-- Material for this task follows --

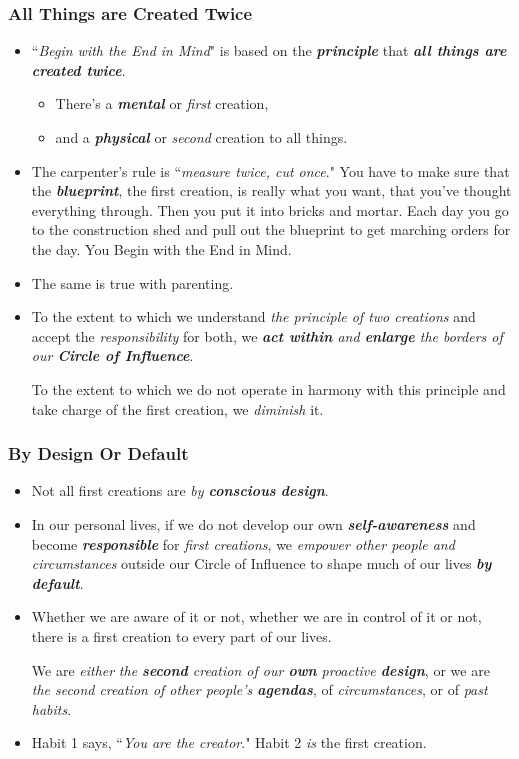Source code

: \documentclass[11pt]{article}
\begin{document}
\subsubsection{All Things are Created Twice}
\begin{itemize}
\item ``\emph{Begin with the End in Mind}" is based on the \emph{\textbf{principle}} that \emph{\textbf{all things are created twice}}.
\begin{itemize}
\item  There's a \emph{\textbf{mental}} or \emph{first} creation,
\item  and a \emph{\textbf{physical}} or \emph{second} creation to all things.
\end{itemize}


\item The carpenter's rule is ``\emph{measure twice, cut once}." You have to make sure that the \emph{\textbf{blueprint}}, the first
creation, is really what you want, that you've thought everything through. Then you put it into bricks and mortar. Each day you go to the construction shed and pull out the blueprint to get marching orders for the day. You Begin with the End in Mind.

\item The same is true with parenting.

\item To the extent to which we understand \emph{the principle of two creations} and accept the \emph{responsibility} for both, we \emph{\textbf{act within} and \textbf{enlarge} the borders of our \textbf{Circle of Influence}}. 

To the extent to which we do not operate in harmony with this principle and take charge of the first creation, we \emph{diminish} it.
\end{itemize}
\subsubsection{By Design Or Default}
\begin{itemize}
\item Not all first creations are \emph{by \textbf{conscious} \textbf{design}}.

\item In our personal lives, if we do not develop our own \emph{\textbf{self-awareness}} and become \emph{\textbf{responsible}} for \emph{first creations}, we \emph{empower other people and circumstances} outside our Circle of Influence to shape much of our lives \textbf{\emph{by default}}. 

\item Whether we are aware of it or not, whether we are in control of it or not, there is a first creation to every part of our lives. 

We are \emph{either} \emph{the \textbf{second} creation of our \textbf{own} proactive \textbf{design}}, or we are \emph{the second creation of other people's \textbf{agendas}}, of \emph{circumstances}, or of \emph{past habits}.

\item Habit 1 says, ``\emph{You are the creator}." Habit 2 \emph{is} the first creation.
\end{itemize}
\end{document}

-- Material for this task concluded --

Give back the material exactly as written, from its first line to the line that contains "In our personal", and leave out the pictures.

Source code

: \documentclass[11pt]{article}
\begin{document}
\subsubsection{All Things are Created Twice}
\begin{itemize}
\item ``\emph{Begin with the End in Mind}" is based on the \emph{\textbf{principle}} that \emph{\textbf{all things are created twice}}.
\begin{itemize}
\item  There's a \emph{\textbf{mental}} or \emph{first} creation,
\item  and a \emph{\textbf{physical}} or \emph{second} creation to all things.
\end{itemize}


\item The carpenter's rule is ``\emph{measure twice, cut once}." You have to make sure that the \emph{\textbf{blueprint}}, the first
creation, is really what you want, that you've thought everything through. Then you put it into bricks and mortar. Each day you go to the construction shed and pull out the blueprint to get marching orders for the day. You Begin with the End in Mind.

\item The same is true with parenting.

\item To the extent to which we understand \emph{the principle of two creations} and accept the \emph{responsibility} for both, we \emph{\textbf{act within} and \textbf{enlarge} the borders of our \textbf{Circle of Influence}}. 

To the extent to which we do not operate in harmony with this principle and take charge of the first creation, we \emph{diminish} it.
\end{itemize}
\subsubsection{By Design Or Default}
\begin{itemize}
\item Not all first creations are \emph{by \textbf{conscious} \textbf{design}}.

\item In our personal lives, if we do not develop our own \emph{\textbf{self-awareness}} and become \emph{\textbf{responsible}} for \emph{first creations}, we \emph{empower other people and circumstances} outside our Circle of Influence to shape much of our lives \textbf{\emph{by default}}. 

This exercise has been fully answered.